President Obama’s recent commencement speech at the University of Michigan is worth reading in its entirety, about his reflections on government, politics, civility, participation, and citizenship. His philosophy of government is instructive for those of us who were deeply involved in the debate on health reform (the emphases are mine):
First of all, American democracy has thrived because we have recognized the need for a government that, while limited, can still help us adapt to a changing world. On the fourth panel of the Jefferson Memorial is a quote I remember reading to my daughters during our first visit there. It says, “I am not an advocate for frequent changes in laws and constitutions, but…with the change of circumstances, institutions must advance also to keep pace with the times.”

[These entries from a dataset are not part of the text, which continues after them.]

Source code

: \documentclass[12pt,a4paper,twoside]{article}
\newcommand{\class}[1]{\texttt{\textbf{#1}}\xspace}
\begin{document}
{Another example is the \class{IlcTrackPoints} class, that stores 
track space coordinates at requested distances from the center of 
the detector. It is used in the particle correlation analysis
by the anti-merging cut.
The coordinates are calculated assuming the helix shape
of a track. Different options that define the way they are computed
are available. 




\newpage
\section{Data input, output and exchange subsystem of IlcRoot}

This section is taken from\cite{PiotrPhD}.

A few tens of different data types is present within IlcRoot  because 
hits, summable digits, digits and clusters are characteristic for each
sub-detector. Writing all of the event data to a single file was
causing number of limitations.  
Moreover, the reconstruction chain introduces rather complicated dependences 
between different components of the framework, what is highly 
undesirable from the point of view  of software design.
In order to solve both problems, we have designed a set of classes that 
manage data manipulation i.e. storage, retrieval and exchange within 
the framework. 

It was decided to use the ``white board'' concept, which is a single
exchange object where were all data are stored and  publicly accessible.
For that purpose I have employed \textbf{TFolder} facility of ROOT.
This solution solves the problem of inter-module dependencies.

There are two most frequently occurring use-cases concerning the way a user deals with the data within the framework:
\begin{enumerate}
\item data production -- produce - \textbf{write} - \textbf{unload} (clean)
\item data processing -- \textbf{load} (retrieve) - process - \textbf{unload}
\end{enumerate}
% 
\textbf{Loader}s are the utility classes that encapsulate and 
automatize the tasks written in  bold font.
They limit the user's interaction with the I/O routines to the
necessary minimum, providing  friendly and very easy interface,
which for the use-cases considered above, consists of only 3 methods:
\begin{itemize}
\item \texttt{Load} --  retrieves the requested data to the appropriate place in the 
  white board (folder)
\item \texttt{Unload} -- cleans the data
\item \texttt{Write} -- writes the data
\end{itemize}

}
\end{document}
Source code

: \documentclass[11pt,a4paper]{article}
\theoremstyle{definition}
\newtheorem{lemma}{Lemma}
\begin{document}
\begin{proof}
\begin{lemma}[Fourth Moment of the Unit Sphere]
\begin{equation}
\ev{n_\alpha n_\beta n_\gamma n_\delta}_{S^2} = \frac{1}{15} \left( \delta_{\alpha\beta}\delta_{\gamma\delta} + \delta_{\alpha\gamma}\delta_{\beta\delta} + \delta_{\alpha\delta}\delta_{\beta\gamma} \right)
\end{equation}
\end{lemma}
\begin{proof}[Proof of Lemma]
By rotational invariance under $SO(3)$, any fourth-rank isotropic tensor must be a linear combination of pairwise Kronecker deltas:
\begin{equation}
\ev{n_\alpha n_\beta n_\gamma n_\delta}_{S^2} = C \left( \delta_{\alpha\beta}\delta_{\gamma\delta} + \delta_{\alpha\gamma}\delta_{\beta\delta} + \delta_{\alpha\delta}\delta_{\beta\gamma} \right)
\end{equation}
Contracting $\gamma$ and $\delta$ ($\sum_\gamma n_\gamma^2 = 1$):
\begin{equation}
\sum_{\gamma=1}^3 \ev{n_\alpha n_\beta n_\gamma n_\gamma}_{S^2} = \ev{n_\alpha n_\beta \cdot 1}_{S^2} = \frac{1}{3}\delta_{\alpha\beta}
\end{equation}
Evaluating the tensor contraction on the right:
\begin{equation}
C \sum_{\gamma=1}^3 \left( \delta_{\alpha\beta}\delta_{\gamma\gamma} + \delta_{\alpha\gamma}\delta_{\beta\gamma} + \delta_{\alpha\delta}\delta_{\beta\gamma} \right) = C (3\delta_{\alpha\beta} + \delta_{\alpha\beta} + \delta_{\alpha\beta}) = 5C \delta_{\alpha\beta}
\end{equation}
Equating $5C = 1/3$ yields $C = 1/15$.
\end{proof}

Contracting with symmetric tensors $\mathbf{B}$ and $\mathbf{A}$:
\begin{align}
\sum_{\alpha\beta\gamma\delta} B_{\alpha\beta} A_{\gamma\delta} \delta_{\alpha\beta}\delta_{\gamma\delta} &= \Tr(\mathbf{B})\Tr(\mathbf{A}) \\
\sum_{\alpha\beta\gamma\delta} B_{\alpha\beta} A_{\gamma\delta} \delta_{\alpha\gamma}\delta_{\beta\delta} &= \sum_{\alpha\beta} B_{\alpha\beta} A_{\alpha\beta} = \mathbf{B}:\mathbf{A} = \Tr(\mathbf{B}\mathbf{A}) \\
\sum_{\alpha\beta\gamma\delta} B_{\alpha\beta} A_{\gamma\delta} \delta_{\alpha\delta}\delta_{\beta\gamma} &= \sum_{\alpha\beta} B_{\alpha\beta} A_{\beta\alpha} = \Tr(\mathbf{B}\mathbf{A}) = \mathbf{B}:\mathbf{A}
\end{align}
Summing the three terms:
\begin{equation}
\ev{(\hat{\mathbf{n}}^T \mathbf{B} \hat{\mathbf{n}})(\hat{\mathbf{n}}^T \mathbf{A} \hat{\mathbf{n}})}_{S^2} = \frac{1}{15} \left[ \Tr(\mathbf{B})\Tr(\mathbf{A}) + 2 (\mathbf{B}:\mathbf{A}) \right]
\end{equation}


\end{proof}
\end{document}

The democracy designed by Jefferson and the other founders was never intended to solve every problem with a new law or a new program. Having thrown off the tyranny of the British Empire, the first Americans were understandably skeptical of government. And ever since we’ve held fast to the belief that government doesn’t have all the answers, and we have cherished and fiercely defended our individual freedom. That’s a strand of our nation’s DNA.
But the other strand is the belief that there are some things we can only do together, as one nation -– and that our government must keep pace with the times. When America expanded from a few colonies to an entire continent, and we needed a way to reach the Pacific, our government helped build the railroads. When we transitioned from an economy based on farms to one based on factories, and workers needed new skills and training, our nation set up a system of public high schools. When the markets crashed during the Depression and people lost their life savings, our government put in place a set of rules and safeguards to make sure that such a crisis never happened again, and then put a safety net in place to make sure that our elders would never be impoverished the way they had been. And because our markets and financial systems have evolved since then, we’re now putting in place new rules and safeguards to protect the American people.
Now, this notion — this notion, class, hasn’t always been partisan. It was the first Republican President, Abraham Lincoln, who said the role of government is to do for the people what they cannot do better for themselves. And he’d go on to begin that first intercontinental railroad and set up the first land-grant colleges. It was another Republican, Teddy Roosevelt, who said, “the object of government is the welfare of the people.” And he’s remembered for using the power of government to break up monopolies, and establish our National Park system. (Applause.) Democrat Lyndon Johnson announced the Great Society during a commencement here at Michigan, but it was the Republican President before him, Dwight Eisenhower, who launched the massive government undertaking known as the Interstate Highway System.
Of course, there have always been those who’ve opposed such efforts. They argue government intervention is usually inefficient; that it restricts individual freedom and dampens individual initiative. And in certain instances, that’s been true. For many years, we had a welfare system that too often discouraged people from taking responsibility for their own upward mobility. At times, we’ve neglected the role of parents, rather than government, in cultivating a child’s education. And sometimes regulation fails, and sometimes their benefits don’t justify their costs.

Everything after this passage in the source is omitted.